Comme par enchantement l'attitude du vieillard changea.
—Que m'as-tu donc dit? demanda-t-il en s'adressant à Séléna d'un ton rogue, ne m'as-tu pas raconté que monsieur s'appelait Flammermont?
—Effectivement, mon cher père, répondit la jeune fille, mais je ne vous ai point dit que monsieur fût le savant que vous croyez.

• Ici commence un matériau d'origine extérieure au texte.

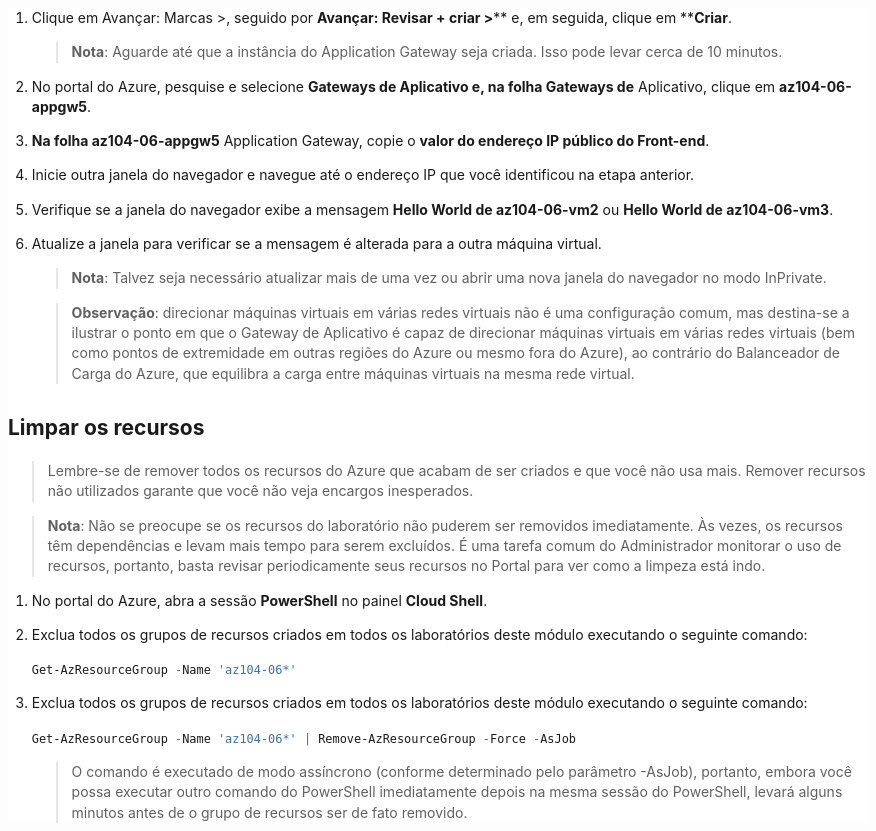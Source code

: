 
1. Clique em Avançar: Marcas >, seguido por **Avançar: Revisar + criar >**** e, em seguida, clique em ****Criar**.

    > **Nota**: Aguarde até que a instância do Application Gateway seja criada. Isso pode levar cerca de 10 minutos.

1. No portal do Azure, pesquise e selecione **Gateways de Aplicativo e, na **folha Gateways de**** Aplicativo, clique em **az104-06-appgw5**.

1. **Na folha az104-06-appgw5** Application Gateway, copie o **valor do endereço IP público do Front-end**.

1. Inicie outra janela do navegador e navegue até o endereço IP que você identificou na etapa anterior.

1. Verifique se a janela do navegador exibe a mensagem **Hello World de az104-06-vm2** ou **Hello World de az104-06-vm3**.

1. Atualize a janela para verificar se a mensagem é alterada para a outra máquina virtual. 

    > **Nota**: Talvez seja necessário atualizar mais de uma vez ou abrir uma nova janela do navegador no modo InPrivate.

    > **Observação**: direcionar máquinas virtuais em várias redes virtuais não é uma configuração comum, mas destina-se a ilustrar o ponto em que o Gateway de Aplicativo é capaz de direcionar máquinas virtuais em várias redes virtuais (bem como pontos de extremidade em outras regiões do Azure ou mesmo fora do Azure), ao contrário do Balanceador de Carga do Azure, que equilibra a carga entre máquinas virtuais na mesma rede virtual.

## Limpar os recursos

>Lembre-se de remover todos os recursos do Azure que acabam de ser criados e que você não usa mais. Remover recursos não utilizados garante que você não veja encargos inesperados.

>**Nota**: Não se preocupe se os recursos do laboratório não puderem ser removidos imediatamente. Às vezes, os recursos têm dependências e levam mais tempo para serem excluídos. É uma tarefa comum do Administrador monitorar o uso de recursos, portanto, basta revisar periodicamente seus recursos no Portal para ver como a limpeza está indo. 

1. No portal do Azure, abra a sessão **PowerShell** no painel **Cloud Shell**.

1. Exclua todos os grupos de recursos criados em todos os laboratórios deste módulo executando o seguinte comando:

   ```powershell
   Get-AzResourceGroup -Name 'az104-06*'
   ```

1. Exclua todos os grupos de recursos criados em todos os laboratórios deste módulo executando o seguinte comando:

   ```powershell
   Get-AzResourceGroup -Name 'az104-06*' | Remove-AzResourceGroup -Force -AsJob
   ```

    >O comando é executado de modo assíncrono (conforme determinado pelo parâmetro -AsJob), portanto, embora você possa executar outro comando do PowerShell imediatamente depois na mesma sessão do PowerShell, levará alguns minutos antes de o grupo de recursos ser de fato removido.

Aussitôt, le vieillard s'écarta et se redressant d'un air soupçonneux:
—Alors, fit-il sèchement, que vient faire ici monsieur?
Le comte se tourna vers Séléna.
—Je croyais, murmura-t-il, que mademoiselle votre fille vous avait expliqué...
Séléna prit la parole.
—Je vous ai dit, mon père, que M. de Flammermont m'aimait et qu'il venait aujourd'hui vous demander ma main.
Et voyant les sourcils contractés et l'attitude hostile du vieillard elle ajouta pour l'amadouer un peu:
—Du reste, Mme Bakounine et moi n'avons encouragé monsieur à faire auprès de vous une semblable démarche, que lorsque nous avons su que vous et lui êtes en communion d'idées.
Le visage d'Ossipoff se dérida un peu.
Celui de Gontran refléta l'étonnement le plus profond.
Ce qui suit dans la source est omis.